Que se serait-il passé si Hitler avait été reçu à l’académie des Beaux arts? Si ce jeune homme plein de rêves et d'ambitions ne s'était jamais tourné vers la politique? C'est cette question épineuse que nous pose l'auteur dans cet ouvrage à travers deux cheminements qui se développent en parallèles. Le développement de Hitler historique reconstitué part l'auteur, l'amenant petit à petit vers l'homme d'état que nous connaissons tous. Et celui de Adolf H, le peintre qui vivra de sa passion, personnage inventé de toutes pièces dont la vie ne sera que pure spéculation de l'auteur. Thèse et antithèse.

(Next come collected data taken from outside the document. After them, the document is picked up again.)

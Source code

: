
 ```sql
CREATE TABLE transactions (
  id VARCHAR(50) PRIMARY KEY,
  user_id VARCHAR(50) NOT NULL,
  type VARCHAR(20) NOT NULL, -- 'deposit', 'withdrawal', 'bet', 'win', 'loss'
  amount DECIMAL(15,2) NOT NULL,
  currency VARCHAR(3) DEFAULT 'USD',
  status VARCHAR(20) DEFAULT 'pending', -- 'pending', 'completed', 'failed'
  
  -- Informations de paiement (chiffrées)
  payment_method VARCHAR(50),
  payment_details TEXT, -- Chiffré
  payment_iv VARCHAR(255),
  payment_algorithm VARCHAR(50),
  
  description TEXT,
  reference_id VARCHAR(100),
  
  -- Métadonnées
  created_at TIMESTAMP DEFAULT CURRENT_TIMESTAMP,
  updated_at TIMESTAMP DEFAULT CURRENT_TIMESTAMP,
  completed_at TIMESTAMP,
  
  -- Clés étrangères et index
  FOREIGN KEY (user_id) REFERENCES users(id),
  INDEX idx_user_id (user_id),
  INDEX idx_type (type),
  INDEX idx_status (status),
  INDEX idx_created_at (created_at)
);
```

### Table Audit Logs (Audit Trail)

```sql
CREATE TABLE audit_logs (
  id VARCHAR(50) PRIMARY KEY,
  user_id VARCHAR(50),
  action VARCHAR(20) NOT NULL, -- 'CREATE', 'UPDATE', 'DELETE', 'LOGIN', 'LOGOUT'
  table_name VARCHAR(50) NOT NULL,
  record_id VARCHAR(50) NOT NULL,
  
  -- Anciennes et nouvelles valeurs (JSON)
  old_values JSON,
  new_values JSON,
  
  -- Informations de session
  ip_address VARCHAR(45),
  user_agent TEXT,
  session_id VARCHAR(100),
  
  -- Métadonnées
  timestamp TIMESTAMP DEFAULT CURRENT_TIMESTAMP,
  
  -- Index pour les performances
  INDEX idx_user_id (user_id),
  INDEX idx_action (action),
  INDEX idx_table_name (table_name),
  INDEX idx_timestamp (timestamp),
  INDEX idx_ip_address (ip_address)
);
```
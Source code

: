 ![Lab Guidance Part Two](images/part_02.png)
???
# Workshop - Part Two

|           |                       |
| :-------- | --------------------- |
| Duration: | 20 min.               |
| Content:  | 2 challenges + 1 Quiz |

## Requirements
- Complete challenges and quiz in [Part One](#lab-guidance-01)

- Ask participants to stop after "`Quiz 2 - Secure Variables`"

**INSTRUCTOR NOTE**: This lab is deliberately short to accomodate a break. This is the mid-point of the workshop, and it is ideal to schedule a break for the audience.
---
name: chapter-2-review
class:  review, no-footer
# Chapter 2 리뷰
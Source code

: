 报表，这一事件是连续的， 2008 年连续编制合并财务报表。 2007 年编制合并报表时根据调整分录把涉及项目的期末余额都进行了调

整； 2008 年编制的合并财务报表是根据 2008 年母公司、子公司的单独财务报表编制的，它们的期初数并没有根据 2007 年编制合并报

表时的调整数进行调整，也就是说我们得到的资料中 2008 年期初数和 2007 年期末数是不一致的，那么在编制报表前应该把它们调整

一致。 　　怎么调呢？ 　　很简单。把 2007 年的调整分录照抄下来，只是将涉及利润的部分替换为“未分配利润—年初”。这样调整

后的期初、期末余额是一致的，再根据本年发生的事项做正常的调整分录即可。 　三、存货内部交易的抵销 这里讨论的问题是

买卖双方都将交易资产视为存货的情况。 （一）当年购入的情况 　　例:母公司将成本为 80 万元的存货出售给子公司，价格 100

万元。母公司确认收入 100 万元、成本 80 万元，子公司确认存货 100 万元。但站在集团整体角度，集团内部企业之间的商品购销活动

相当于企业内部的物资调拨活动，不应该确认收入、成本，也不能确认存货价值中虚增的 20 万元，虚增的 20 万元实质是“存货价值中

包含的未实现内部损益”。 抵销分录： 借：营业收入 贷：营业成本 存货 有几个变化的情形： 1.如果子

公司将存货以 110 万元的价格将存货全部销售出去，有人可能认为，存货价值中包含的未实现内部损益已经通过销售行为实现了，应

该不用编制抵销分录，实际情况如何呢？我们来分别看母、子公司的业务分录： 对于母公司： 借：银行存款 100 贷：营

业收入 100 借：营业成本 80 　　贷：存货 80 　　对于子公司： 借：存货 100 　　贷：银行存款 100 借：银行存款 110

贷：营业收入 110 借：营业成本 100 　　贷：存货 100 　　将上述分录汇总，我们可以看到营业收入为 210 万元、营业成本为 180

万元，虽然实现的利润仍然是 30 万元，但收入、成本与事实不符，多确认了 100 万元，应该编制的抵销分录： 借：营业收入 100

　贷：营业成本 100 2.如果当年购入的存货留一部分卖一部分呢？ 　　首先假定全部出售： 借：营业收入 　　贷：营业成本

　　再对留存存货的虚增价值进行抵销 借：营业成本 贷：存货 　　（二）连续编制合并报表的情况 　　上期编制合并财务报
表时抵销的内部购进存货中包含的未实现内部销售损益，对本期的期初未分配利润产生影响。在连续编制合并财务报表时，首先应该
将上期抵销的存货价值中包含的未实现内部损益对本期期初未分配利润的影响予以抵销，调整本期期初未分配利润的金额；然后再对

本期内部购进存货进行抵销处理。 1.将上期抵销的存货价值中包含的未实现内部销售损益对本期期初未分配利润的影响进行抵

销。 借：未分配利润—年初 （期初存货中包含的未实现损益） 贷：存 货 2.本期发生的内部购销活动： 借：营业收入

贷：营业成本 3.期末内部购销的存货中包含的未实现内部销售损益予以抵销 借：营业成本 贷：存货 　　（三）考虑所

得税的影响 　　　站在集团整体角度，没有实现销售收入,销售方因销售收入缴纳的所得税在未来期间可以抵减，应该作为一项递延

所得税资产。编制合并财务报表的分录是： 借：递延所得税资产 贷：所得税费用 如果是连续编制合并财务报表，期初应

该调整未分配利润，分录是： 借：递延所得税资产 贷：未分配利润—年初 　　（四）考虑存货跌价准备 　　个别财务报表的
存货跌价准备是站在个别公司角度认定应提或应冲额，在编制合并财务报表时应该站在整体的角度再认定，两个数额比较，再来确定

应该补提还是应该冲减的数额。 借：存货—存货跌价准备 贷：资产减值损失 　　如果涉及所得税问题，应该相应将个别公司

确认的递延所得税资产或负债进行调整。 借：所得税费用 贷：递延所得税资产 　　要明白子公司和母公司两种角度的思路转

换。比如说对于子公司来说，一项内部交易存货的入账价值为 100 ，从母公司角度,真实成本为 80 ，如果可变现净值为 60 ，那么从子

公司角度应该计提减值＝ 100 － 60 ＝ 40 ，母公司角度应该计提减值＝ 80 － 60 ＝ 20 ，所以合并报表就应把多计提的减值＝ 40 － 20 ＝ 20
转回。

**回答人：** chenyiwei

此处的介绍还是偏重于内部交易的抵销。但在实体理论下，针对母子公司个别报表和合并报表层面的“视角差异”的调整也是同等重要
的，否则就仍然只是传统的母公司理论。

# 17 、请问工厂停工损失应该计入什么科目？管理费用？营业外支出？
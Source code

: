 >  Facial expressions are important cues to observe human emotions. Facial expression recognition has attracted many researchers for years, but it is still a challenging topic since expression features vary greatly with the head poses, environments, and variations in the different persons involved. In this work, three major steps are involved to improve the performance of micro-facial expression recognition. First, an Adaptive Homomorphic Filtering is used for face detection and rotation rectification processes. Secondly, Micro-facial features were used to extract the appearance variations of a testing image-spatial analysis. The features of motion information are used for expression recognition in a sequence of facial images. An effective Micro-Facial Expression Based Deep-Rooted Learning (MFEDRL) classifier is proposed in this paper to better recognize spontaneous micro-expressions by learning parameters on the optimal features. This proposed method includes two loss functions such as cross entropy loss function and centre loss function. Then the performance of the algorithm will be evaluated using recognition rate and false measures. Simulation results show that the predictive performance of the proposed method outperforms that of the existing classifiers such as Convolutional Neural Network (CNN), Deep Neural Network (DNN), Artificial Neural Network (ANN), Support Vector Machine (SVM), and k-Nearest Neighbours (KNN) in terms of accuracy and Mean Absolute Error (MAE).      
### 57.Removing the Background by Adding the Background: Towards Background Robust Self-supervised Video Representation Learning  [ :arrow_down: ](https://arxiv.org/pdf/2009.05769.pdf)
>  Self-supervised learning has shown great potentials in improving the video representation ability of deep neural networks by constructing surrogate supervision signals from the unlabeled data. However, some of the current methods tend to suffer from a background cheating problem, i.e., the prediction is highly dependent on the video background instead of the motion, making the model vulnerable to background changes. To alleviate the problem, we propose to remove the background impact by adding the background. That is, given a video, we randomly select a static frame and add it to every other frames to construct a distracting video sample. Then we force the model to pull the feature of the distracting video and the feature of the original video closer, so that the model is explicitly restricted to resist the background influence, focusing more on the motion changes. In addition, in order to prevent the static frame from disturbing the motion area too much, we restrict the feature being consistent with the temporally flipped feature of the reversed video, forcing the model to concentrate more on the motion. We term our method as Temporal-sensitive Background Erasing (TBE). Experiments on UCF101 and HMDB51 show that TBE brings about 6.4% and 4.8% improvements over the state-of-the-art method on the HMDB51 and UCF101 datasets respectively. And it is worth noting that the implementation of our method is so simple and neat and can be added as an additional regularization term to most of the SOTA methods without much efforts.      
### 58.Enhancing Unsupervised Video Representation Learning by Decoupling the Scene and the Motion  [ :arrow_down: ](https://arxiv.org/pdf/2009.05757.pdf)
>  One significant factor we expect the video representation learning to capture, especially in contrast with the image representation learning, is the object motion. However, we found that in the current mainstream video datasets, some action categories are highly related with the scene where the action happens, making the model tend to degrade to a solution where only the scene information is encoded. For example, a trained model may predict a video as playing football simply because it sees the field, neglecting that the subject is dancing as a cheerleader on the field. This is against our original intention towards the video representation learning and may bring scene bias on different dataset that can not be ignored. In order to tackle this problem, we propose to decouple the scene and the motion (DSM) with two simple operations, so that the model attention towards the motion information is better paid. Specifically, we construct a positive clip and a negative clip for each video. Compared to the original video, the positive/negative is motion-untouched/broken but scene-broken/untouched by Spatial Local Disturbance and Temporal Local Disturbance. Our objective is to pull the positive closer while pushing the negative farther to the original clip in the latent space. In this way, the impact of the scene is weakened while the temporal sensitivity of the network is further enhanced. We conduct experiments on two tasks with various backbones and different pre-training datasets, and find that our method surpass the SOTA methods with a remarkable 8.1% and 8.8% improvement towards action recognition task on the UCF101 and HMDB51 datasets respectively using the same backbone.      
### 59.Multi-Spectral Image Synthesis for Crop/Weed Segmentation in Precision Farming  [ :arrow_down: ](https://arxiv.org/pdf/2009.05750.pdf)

Personnellement la Part de l'autre est un livre que je voulais lire depuis longtemps. Un livre qui se penche sur le passé de l'homme le plus détesté du XXe siècle? Il n'en fallait guère plus pour attiser ma curiosité. Mieux encore! Un livre qui prend le parti de le suivre de sa jeunesse adolescente à sa mort de vieux dictateur usé par la démesure de ses ambitions. Quand à l'option du Adolf H fantasmé ce n'était juste que du bonheur. Bien sur on pourrait attaquer le livre sur quelques justesses historiques (Hitler le vrai haïssait Mickey Mouse). Bien sur il serait facile de critiquer les choix de vie sans concessions faits par les deux Hitler. Seulement, jamais le livre ne tombe dans l'invraisemblance, les deux personnages restent en parfaite adéquation avec eux mêmes, réagissent avec leurs moyens aux situations, évoluent de manière complètement opposées certes mais en fonction de leurs caractères et de leurs expériences de vie. Le livre n'est certainement pas parfait mais il offre deux cheminements de pensées qui amènent un même individu sur deux chemins différents et ces deux chemins de pensées restent cohérents de bout en bout et parfaitement plausibles.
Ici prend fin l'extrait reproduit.